Read HDF5 file and run GWAS

Hi, I’m new to Hail. I would like to conduct GWAS (linear regression), however, the genotype data is stored in a HDF5 file. In the the HDF5 file, I have every sample’s allele count at each locus. I think it should be straight forward to use these allele counts to run GWAS in Hail. But I’m not sure:

  1. How can I read HDF5 into Hail? Using h5py python package, I can read the .hdf5 file into python (h5py.File(xx.hdf5,'r')), but how could I pass the allele counts in this HDF5 file to Hail?
  2. Suppose it is possible to pass the data to Hail, how to conduct GWAS using allele counts (which are 0, 1, 2)? I’ll also need to compute PCA, can I do that in Hail using allele counts? How to include other covariates stored in a separate file?

Here is one HDF5 data that you can check:

Thank you very much for your help!

Hi Liverpool! Thank you for your interest in Hail!

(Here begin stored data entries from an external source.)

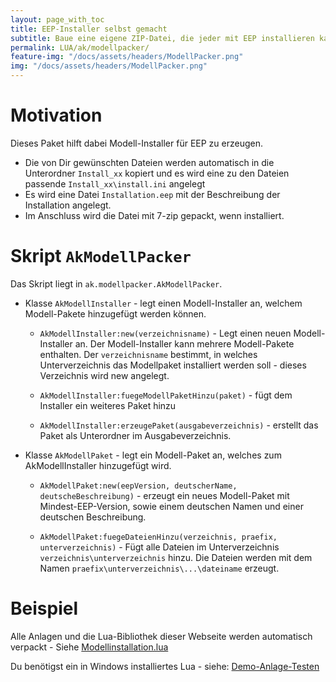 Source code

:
 ```yaml
---
layout: page_with_toc
title: EEP-Installer selbst gemacht
subtitle: Baue eine eigene ZIP-Datei, die jeder mit EEP installieren kann.
permalink: LUA/ak/modellpacker/
feature-img: "/docs/assets/headers/ModellPacker.png"
img: "/docs/assets/headers/ModellPacker.png"
---
```


# Motivation

Dieses Paket hilft dabei Modell-Installer für EEP zu erzeugen.

- Die von Dir gewünschten Dateien werden automatisch in die Unterordner `Install_xx` kopiert und es wird eine zu den Dateien passende `Install_xx\install.ini` angelegt
- Es wird eine Datei `Installation.eep` mit der Beschreibung der Installation angelegt.
- Im Anschluss wird die Datei mit 7-zip gepackt, wenn installiert.

# Skript `AkModellPacker`

Das Skript liegt in `ak.modellpacker.AkModellPacker`.

- Klasse `AkModellInstaller` - legt einen Modell-Installer an, welchem Modell-Pakete hinzugefügt werden können.

  - `AkModellInstaller:new(verzeichnisname)` - Legt einen neuen Modell-Installer an. Der Modell-Installer kann mehrere Modell-Pakete enthalten. Der `verzeichnisname` bestimmt, in welches Unterverzeichnis das Modellpaket installiert werden soll - dieses Verzeichnis wird new angelegt.

  - `AkModellInstaller:fuegeModellPaketHinzu(paket)` - fügt dem Installer ein weiteres Paket hinzu

  - `AkModellInstaller:erzeugePaket(ausgabeverzeichnis)` - erstellt das Paket als Unterordner im Ausgabeverzeichnis.

- Klasse `AkModellPaket` - legt ein Modell-Paket an, welches zum AkModellInstaller hinzugefügt wird.

  - `AkModellPaket:new(eepVersion, deutscherName, deutscheBeschreibung)` - erzeugt ein neues Modell-Paket mit Mindest-EEP-Version, sowie einem deutschen Namen und einer deutschen Beschreibung.

  - `AkModellPaket:fuegeDateienHinzu(verzeichnis, praefix, unterverzeichnis)` - Fügt alle Dateien im Unterverzeichnis `verzeichnis\unterverzeichnis` hinzu. Die Dateien werden mit dem Namen `praefix\unterverzeichnis\...\dateiname` erzeugt.

# Beispiel

Alle Anlagen und die Lua-Bibliothek dieser Webseite werden automatisch verpackt - Siehe [Modellinstallation.lua](https://github.com/Andreas-Kreuz/ak-lua-bibliothek-fuer-eep/blob/master/LUA/ModellInstallation.lua)

Du benötigst ein in Windows installiertes Lua - siehe:
[Demo-Anlage-Testen](../../../anleitungen-fortgeschrittene/demo-anlage-testen)

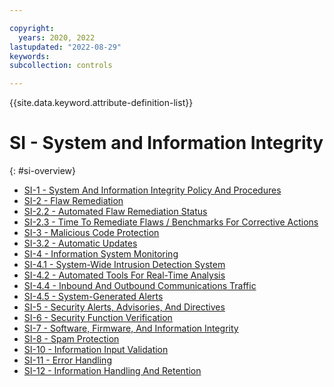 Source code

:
 ```yaml
---

copyright:
  years: 2020, 2022
lastupdated: "2022-08-29"
keywords: 
subcollection: controls

---
```




{{site.data.keyword.attribute-definition-list}}

# SI - System and Information Integrity
{: #si-overview}

- [SI-1 - System And Information Integrity Policy And Procedures](/docs/controls?topic=controls-si-1)
- [SI-2 - Flaw Remediation](/docs/controls?topic=controls-si-2)
- [SI-2.2 - Automated Flaw Remediation Status](/docs/controls?topic=controls-si-2.2)
- [SI-2.3 - Time To Remediate Flaws / Benchmarks For Corrective Actions](/docs/controls?topic=controls-si-2.3)
- [SI-3 - Malicious Code Protection](/docs/controls?topic=controls-si-3)
- [SI-3.2 - Automatic Updates](/docs/controls?topic=controls-si-3.2)
- [SI-4 - Information System Monitoring](/docs/controls?topic=controls-si-4)
- [SI-4.1 - System-Wide Intrusion Detection System](/docs/controls?topic=controls-si-4.1)
- [SI-4.2 - Automated Tools For Real-Time Analysis](/docs/controls?topic=controls-si-4.2)
- [SI-4.4 - Inbound And Outbound Communications Traffic](/docs/controls?topic=controls-si-4.4)
- [SI-4.5 - System-Generated Alerts](/docs/controls?topic=controls-si-4.5)
- [SI-5 - Security Alerts, Advisories, And Directives](/docs/controls?topic=controls-si-5)
- [SI-6 - Security Function Verification](/docs/controls?topic=controls-si-6)
- [SI-7 - Software, Firmware, And Information Integrity](/docs/controls?topic=controls-si-7)
- [SI-8 - Spam Protection](/docs/controls?topic=controls-si-8)
- [SI-10 - Information Input Validation](/docs/controls?topic=controls-si-10)
- [SI-11 - Error Handling](/docs/controls?topic=controls-si-11)
- [SI-12 - Information Handling And Retention](/docs/controls?topic=controls-si-12)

  1. Yes, you should be able to import HDFS files into Hail which will then be formatted into a Hail matrix table for ease in computation
  2. As for a linear regression of genotype or allele counts, I would highly suggest looking through our GWAS tutorial :slight_smile:
    If you would like a video tutorial :

Kumar, they are not talking about “HDFS”. It’s a 5, not an S.

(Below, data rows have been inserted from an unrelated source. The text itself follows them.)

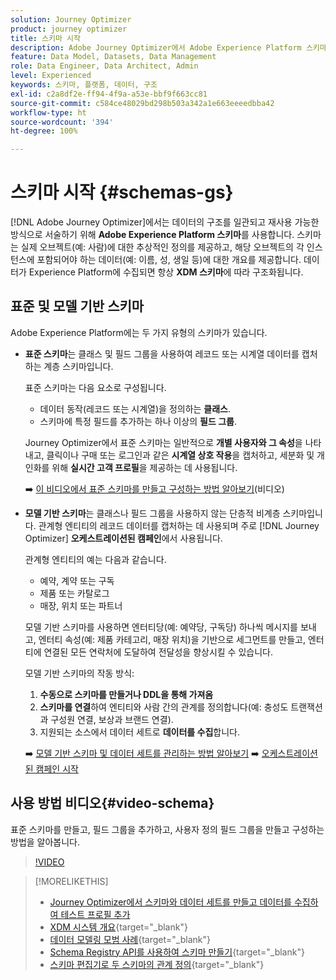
 ```yaml
---
solution: Journey Optimizer
product: journey optimizer
title: 스키마 시작
description: Adobe Journey Optimizer에서 Adobe Experience Platform 스키마를 사용하는 방법 알아보기
feature: Data Model, Datasets, Data Management
role: Data Engineer, Data Architect, Admin
level: Experienced
keywords: 스키마, 플랫폼, 데이터, 구조
exl-id: c2a8df2e-ff94-4f9a-a53e-bbf9f663cc81
source-git-commit: c584ce48029bd298b503a342a1e663eeeedbba42
workflow-type: ht
source-wordcount: '394'
ht-degree: 100%

---
```


# 스키마 시작 {#schemas-gs}

[!DNL Adobe Journey Optimizer]에서는 데이터의 구조를 일관되고 재사용 가능한 방식으로 서술하기 위해 **Adobe Experience Platform 스키마**&#x200B;를 사용합니다. 스키마는 실제 오브젝트(예: 사람)에 대한 추상적인 정의를 제공하고, 해당 오브젝트의 각 인스턴스에 포함되어야 하는 데이터(예: 이름, 성, 생일 등)에 대한 개요를 제공합니다. 데이터가 Experience Platform에 수집되면 항상 **XDM 스키마**&#x200B;에 따라 구조화됩니다.

## 표준 및 모델 기반 스키마

Adobe Experience Platform에는 두 가지 유형의 스키마가 있습니다.

* **표준 스키마**&#x200B;는 클래스 및 필드 그룹을 사용하여 레코드 또는 시계열 데이터를 캡처하는 계층 스키마입니다.

  표준 스키마는 다음 요소로 구성됩니다.

   * 데이터 동작(레코드 또는 시계열)을 정의하는 **클래스**.
   * 스키마에 특정 필드를 추가하는 하나 이상의 **필드 그룹**.

  Journey Optimizer에서 표준 스키마는 일반적으로 **개별 사용자와 그 속성**&#x200B;을 나타내고, 클릭이나 구매 또는 로그인과 같은 **시계열 상호 작용**&#x200B;을 캡처하고, 세분화 및 개인화를 위해 **실시간 고객 프로필**&#x200B;을 제공하는 데 사용됩니다.

  ➡️ [이 비디오에서 표준 스키마를 만들고 구성하는 방법 알아보기](#video-schema)(비디오)

* **모델 기반 스키마**&#x200B;는 클래스나 필드 그룹을 사용하지 않는 단층적 비계층 스키마입니다. 관계형 엔티티의 레코드 데이터를 캡처하는 데 사용되며 주로 [!DNL Journey Optimizer] **오케스트레이션된 캠페인**&#x200B;에서 사용됩니다.

  관계형 엔티티의 예는 다음과 같습니다.
   * 예약, 계약 또는 구독
   * 제품 또는 카탈로그
   * 매장, 위치 또는 파트너

  모델 기반 스키마를 사용하면 엔터티당(예: 예약당, 구독당) 하나씩 메시지를 보내고, 엔터티 속성(예: 제품 카테고리, 매장 위치)을 기반으로 세그먼트를 만들고, 엔터티에 연결된 모든 연락처에 도달하여 전달성을 향상시킬 수 있습니다.

  모델 기반 스키마의 작동 방식:

   1. **수동으로 스키마를 만들거나 DDL을 통해 가져옴**
   1. **스키마를 연결**&#x200B;하여 엔티티와 사람 간의 관계를 정의합니다(예: 충성도 트랜잭션과 구성원 연결, 보상과 브랜드 연결).
   1. 지원되는 소스에서 데이터 세트로 **데이터를 수집**&#x200B;합니다.

  ➡️ [모델 기반 스키마 및 데이터 세트를 관리하는 방법 알아보기](../orchestrated/gs-schemas.md)
➡️ [오케스트레이션된 캠페인 시작](../orchestrated/gs-schemas.md)

## 사용 방법 비디오{#video-schema}

표준 스키마를 만들고, 필드 그룹을 추가하고, 사용자 정의 필드 그룹을 만들고 구성하는 방법을 알아봅니다.

>[!VIDEO](https://video.tv.adobe.com/v/3416872?quality=12&captions=kor)

>[!MORELIKETHIS]
>
>* [Journey Optimizer에서 스키마와 데이터 세트를 만들고 데이터를 수집하여 테스트 프로필 추가](../audience/creating-test-profiles.md)
>* [XDM 시스템 개요](https://experienceleague.adobe.com/docs/experience-platform/xdm/home.html?lang=ko-KR){target="_blank"}
>* [데이터 모델링 모범 사례](https://experienceleague.adobe.com/docs/experience-platform/xdm/schema/best-practices.html?lang=ko){target="_blank"}
>* [Schema Registry API를 사용하여 스키마 만들기](https://experienceleague.adobe.com/docs/experience-platform/xdm/tutorials/create-schema-api.html?lang=ko){target="_blank"}
>* [스키마 편집기로 두 스키마의 관계 정의](https://experienceleague.adobe.com/docs/experience-platform/xdm/tutorials/relationship-ui.html?lang=ko){target="_blank"}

After talking to John offline, I made an error and you would have to attempt to read the HDF5 file into a format that we will be able to import the file into the Hail environment e.g. a vcf file.

An HDF5 file importer is something we should add in the future, but unfortunately we haven’t yet.

Thanks for your reply!
I could use h5py package to read the hdf5 file into python, and extract the genotype data as a numpy matrix, so could I somehow convert it to Hail matrix table or other format that Hail could understand?

It’s not super easy to go directly from numpy => hail – it may be easier to go through a text intermediate and use hl.import_matrix_table.

Thank you @tpoterba! I will try that.